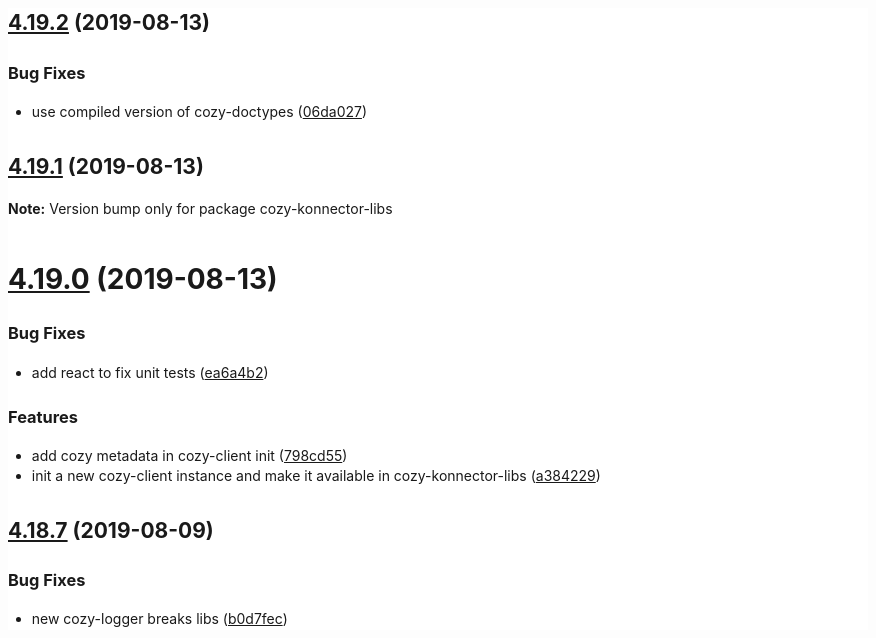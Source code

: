 



## [4.19.2](https://github.com/cozy/cozy-konnector-libs/compare/cozy-konnector-libs@4.19.1...cozy-konnector-libs@4.19.2) (2019-08-13)


### Bug Fixes

* use compiled version of cozy-doctypes ([06da027](https://github.com/cozy/cozy-konnector-libs/commit/06da027))





## [4.19.1](https://github.com/cozy/cozy-konnector-libs/compare/cozy-konnector-libs@4.19.0...cozy-konnector-libs@4.19.1) (2019-08-13)

**Note:** Version bump only for package cozy-konnector-libs





# [4.19.0](https://github.com/cozy/cozy-konnector-libs/compare/cozy-konnector-libs@4.18.7...cozy-konnector-libs@4.19.0) (2019-08-13)


### Bug Fixes

* add react to fix unit tests ([ea6a4b2](https://github.com/cozy/cozy-konnector-libs/commit/ea6a4b2))


### Features

* add cozy metadata in cozy-client init ([798cd55](https://github.com/cozy/cozy-konnector-libs/commit/798cd55))
* init a new cozy-client instance and make it available in cozy-konnector-libs ([a384229](https://github.com/cozy/cozy-konnector-libs/commit/a384229))





## [4.18.7](https://github.com/cozy/cozy-konnector-libs/compare/cozy-konnector-libs@4.18.6...cozy-konnector-libs@4.18.7) (2019-08-09)


### Bug Fixes

* new cozy-logger breaks libs ([b0d7fec](https://github.com/cozy/cozy-konnector-libs/commit/b0d7fec))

### About this exercise
Set down the records exactly, without the pictures.

### Solution to this exercise
Source code

: 



## [4.19.2](https://github.com/cozy/cozy-konnector-libs/compare/cozy-konnector-libs@4.19.1...cozy-konnector-libs@4.19.2) (2019-08-13)


### Bug Fixes

* use compiled version of cozy-doctypes ([06da027](https://github.com/cozy/cozy-konnector-libs/commit/06da027))





## [4.19.1](https://github.com/cozy/cozy-konnector-libs/compare/cozy-konnector-libs@4.19.0...cozy-konnector-libs@4.19.1) (2019-08-13)

**Note:** Version bump only for package cozy-konnector-libs





# [4.19.0](https://github.com/cozy/cozy-konnector-libs/compare/cozy-konnector-libs@4.18.7...cozy-konnector-libs@4.19.0) (2019-08-13)


### Bug Fixes

* add react to fix unit tests ([ea6a4b2](https://github.com/cozy/cozy-konnector-libs/commit/ea6a4b2))


### Features

* add cozy metadata in cozy-client init ([798cd55](https://github.com/cozy/cozy-konnector-libs/commit/798cd55))
* init a new cozy-client instance and make it available in cozy-konnector-libs ([a384229](https://github.com/cozy/cozy-konnector-libs/commit/a384229))





## [4.18.7](https://github.com/cozy/cozy-konnector-libs/compare/cozy-konnector-libs@4.18.6...cozy-konnector-libs@4.18.7) (2019-08-09)


### Bug Fixes

* new cozy-logger breaks libs ([b0d7fec](https://github.com/cozy/cozy-konnector-libs/commit/b0d7fec))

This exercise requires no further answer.